Der Wetterbericht sieht vielversprechend aus: klar, aber auch sehr, sehr kalt. Der Wecker schrillt. Dabei herrscht noch stockfinstere Nacht, drinnen wie draußen. Während der Nacht hatten wir Feuerwachen positioniert, damit der Ofen auch noch am Morgen lodern würde. So liegt die Temperatur in der Hütte dankenswerterweise über dem Gefrierpunkt – wenn auch nur knapp. Nach dem Frühstück ist es Zeit für den Probeschuss. Jeder weiß, was auf einer langen Reise mit Ausrüstung und Waffen so geschehen kann. Dazu kommt, dass sich je nach Temperatur – und zu gewissen Teilen auch Seehöhe – die ganze Innen- und Außenballistik recht eigensinnig verhalten kann. Tommy stellt eine Scheibe auf 150 Meter auf dem zugefrorenen See vor der Hütte auf. Er zeigt mir, wie man hier schießt: liegend und über die sogenannte Schneebrüstung. Das ist nicht mehr als ein Schneehaufen mit einer weißen Rucksackabdeckung darüber: Fest ruht die Waffe darauf. Tommy erklärt uns die Situation und die Entfernung: Sie beträgt mehr als 300 Meter. Das hätten wir vorher wissen sollen. Ein Auerhahn ist zwar groß. Aber auf 300 Meter wird er plötzlich winzig klein. Die Auerhahnjagd zu dieser Jahreszeit kann sehr ermüdend sein. Die Hahnen sind extrem wachsam und reiten ab, sobald sie die kleinste Störung wahrnehmen. Wenn sich eine Gelegenheit bietet, muss sie sofort ergriffen werden. Auch wenn es ein weiter Schuss wird.

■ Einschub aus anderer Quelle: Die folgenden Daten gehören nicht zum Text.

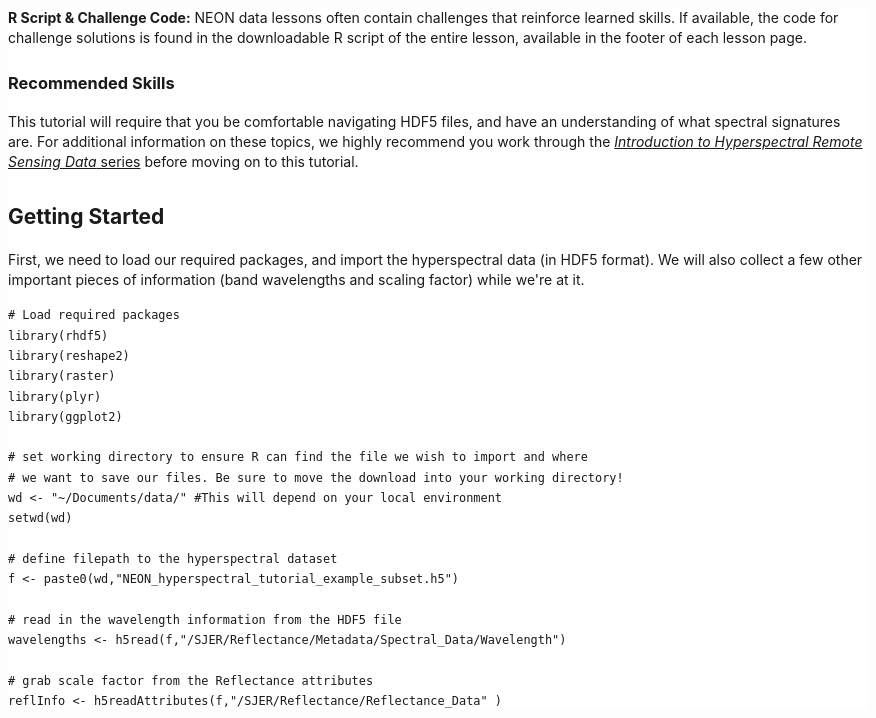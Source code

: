 **R Script & Challenge Code:** NEON data lessons often contain challenges that reinforce 
learned skills. If available, the code for challenge solutions is found in the
downloadable R script of the entire lesson, available in the footer of each lesson page.


### Recommended Skills

This tutorial will require that you be comfortable navigating HDF5 files, 
and have an understanding of what spectral signatures are. For additional 
information on these topics, we highly recommend you work through the 
<a href="https://neonscience.org/intro-hsi-r-series" target="_blank"> *Introduction to Hyperspectral Remote Sensing Data* series</a>
before moving on to this tutorial.

</div>


## Getting Started

First, we need to load our required packages, and import the hyperspectral
data (in HDF5 format). We will also collect a few other important pieces of 
information (band wavelengths and scaling factor) while we're at it.


    # Load required packages
    library(rhdf5)
    library(reshape2)
    library(raster)
    library(plyr)
    library(ggplot2)
    
    # set working directory to ensure R can find the file we wish to import and where
    # we want to save our files. Be sure to move the download into your working directory!
    wd <- "~/Documents/data/" #This will depend on your local environment
    setwd(wd)
    
    # define filepath to the hyperspectral dataset
    f <- paste0(wd,"NEON_hyperspectral_tutorial_example_subset.h5")
    
    # read in the wavelength information from the HDF5 file
    wavelengths <- h5read(f,"/SJER/Reflectance/Metadata/Spectral_Data/Wavelength")
    
    # grab scale factor from the Reflectance attributes
    reflInfo <- h5readAttributes(f,"/SJER/Reflectance/Reflectance_Data" )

Claus hat sich für diese Jagd Tommys Büchse ausgeborgt und sich mittlerweile an den ultraleichten Feinabzug gewöhnt. Auch die Absehenschnellverstellung wird überprüft. Dann sind wir bereit. Das Schneemobil gleitet mühelos über das weiße Land, quer über Sümpfe und Moraste hinweg. Hinten auf dem Anhänger liegen Skier und Rucksäcke. An der Reviergrenze schnallen wir uns die Bretter unter. Eine vorsintflutliche Kabelbindung fixiert meinen Schuh auf dem Holz. Die Fortbewegung auf Skiern fällt anfangs noch schwer. Mal steht man hüfttief im Schnee, mal gleitet man darüber hinweg. Nach kurzer Zeit machen wir halt. Ist es auch bitterkalt: Wir alle schwitzen. So ziehen wir uns um und tauschen die Daunenschicht gegen einen dünnere Schicht aus Wolle. Darüber kommt winddichtes Zeug in Schneetarn.
Hell funkeln die Kristalle der gefrorenen Welt. Von den langsam wachsenden Kiefern der Arktis hängen Flechten herab wie die bereiften Bärte alter Männer. Es herrscht vollkommene Stille, der Schnee deckt jegliches Geräusch zu.
Leise janken die Riemen der Bindung, zischen die Bretter durchs Weiß. Tommys Fernglas ist im Dauereinsatz. Kurzer Stop. Glas hoch. Weiter Wir kommen an einer kleinen Vertiefung im Schnee vorbei. Tommy erklärt mir, dass Auerwild die kältesten Stunden der Nacht in Schneehöhlen verbringt. Morgens baumt es auf und brockt in den Bäumen. Wir werden noch mehr solcher Höhlen entdecken. Mitten im Schwung kommen die Skier plötzlich zum Stehen. Tommys Rücken rollt sich ein wie bei einer Katze – diese typische Bewegung, die jeder Jäger macht, wenn er seine Beute entdeckt. Claus tut es ihm gleich, auch er hat etwas gesehen. Weit vor uns steht ein kleiner Baum im gefrorenen Sumpf, und in seiner halb nackten Krone zeichnet sich eine schwarze Silhouette gegen den Himmel ab: ein Großer Hahn.